───── GIVEN ENTRIES

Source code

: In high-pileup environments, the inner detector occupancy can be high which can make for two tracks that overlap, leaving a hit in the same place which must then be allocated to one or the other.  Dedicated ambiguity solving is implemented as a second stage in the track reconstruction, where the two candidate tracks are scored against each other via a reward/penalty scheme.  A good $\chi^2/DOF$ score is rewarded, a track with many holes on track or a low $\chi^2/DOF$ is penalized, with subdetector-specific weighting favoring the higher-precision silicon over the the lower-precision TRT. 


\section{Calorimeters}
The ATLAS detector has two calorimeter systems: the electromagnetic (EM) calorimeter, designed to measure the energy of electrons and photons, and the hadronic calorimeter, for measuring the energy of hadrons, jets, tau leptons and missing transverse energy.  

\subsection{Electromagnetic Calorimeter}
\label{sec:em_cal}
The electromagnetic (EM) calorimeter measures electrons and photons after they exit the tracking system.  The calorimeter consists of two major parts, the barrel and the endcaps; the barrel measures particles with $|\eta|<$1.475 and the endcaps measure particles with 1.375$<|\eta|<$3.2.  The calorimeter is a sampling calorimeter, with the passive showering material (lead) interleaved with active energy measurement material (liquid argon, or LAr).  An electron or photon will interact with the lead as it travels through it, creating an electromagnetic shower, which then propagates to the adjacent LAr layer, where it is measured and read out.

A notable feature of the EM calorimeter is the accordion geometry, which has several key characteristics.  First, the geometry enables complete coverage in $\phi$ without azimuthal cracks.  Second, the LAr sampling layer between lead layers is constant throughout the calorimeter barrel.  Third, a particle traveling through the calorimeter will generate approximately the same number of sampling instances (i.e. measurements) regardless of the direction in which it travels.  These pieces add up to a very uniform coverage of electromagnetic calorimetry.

──────────

▶ [ACTIVITY] Every line above should be printed again exactly as it stands.

▶ [YOUR SOLUTION]
Source code

: In high-pileup environments, the inner detector occupancy can be high which can make for two tracks that overlap, leaving a hit in the same place which must then be allocated to one or the other.  Dedicated ambiguity solving is implemented as a second stage in the track reconstruction, where the two candidate tracks are scored against each other via a reward/penalty scheme.  A good $\chi^2/DOF$ score is rewarded, a track with many holes on track or a low $\chi^2/DOF$ is penalized, with subdetector-specific weighting favoring the higher-precision silicon over the the lower-precision TRT. 


\section{Calorimeters}
The ATLAS detector has two calorimeter systems: the electromagnetic (EM) calorimeter, designed to measure the energy of electrons and photons, and the hadronic calorimeter, for measuring the energy of hadrons, jets, tau leptons and missing transverse energy.  

\subsection{Electromagnetic Calorimeter}
\label{sec:em_cal}
The electromagnetic (EM) calorimeter measures electrons and photons after they exit the tracking system.  The calorimeter consists of two major parts, the barrel and the endcaps; the barrel measures particles with $|\eta|<$1.475 and the endcaps measure particles with 1.375$<|\eta|<$3.2.  The calorimeter is a sampling calorimeter, with the passive showering material (lead) interleaved with active energy measurement material (liquid argon, or LAr).  An electron or photon will interact with the lead as it travels through it, creating an electromagnetic shower, which then propagates to the adjacent LAr layer, where it is measured and read out.

A notable feature of the EM calorimeter is the accordion geometry, which has several key characteristics.  First, the geometry enables complete coverage in $\phi$ without azimuthal cracks.  Second, the LAr sampling layer between lead layers is constant throughout the calorimeter barrel.  Third, a particle traveling through the calorimeter will generate approximately the same number of sampling instances (i.e. measurements) regardless of the direction in which it travels.  These pieces add up to a very uniform coverage of electromagnetic calorimetry.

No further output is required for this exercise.